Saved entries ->
==========
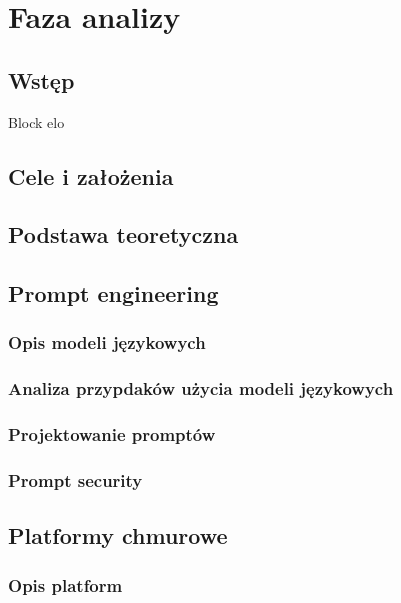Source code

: \section{Faza analizy}
\subsection{Wstęp}

\indent Block elo

\clearpage

\subsection{Cele i założenia}

\subsection{Podstawa teoretyczna}

\subsection{Prompt engineering}

\subsubsection{Opis modeli językowych}

\subsubsection{Analiza przypdaków użycia modeli językowych}

\subsubsection{Projektowanie promptów}

\subsubsection{Prompt security}

\subsection{Platformy chmurowe}

\subsubsection{Opis platform}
==========
DIRECTIONS -> All lines in the records above that contain "Opis" are to be reported.

ANSWER ->
\subsubsection{Opis modeli językowych}
\subsubsection{Opis platform}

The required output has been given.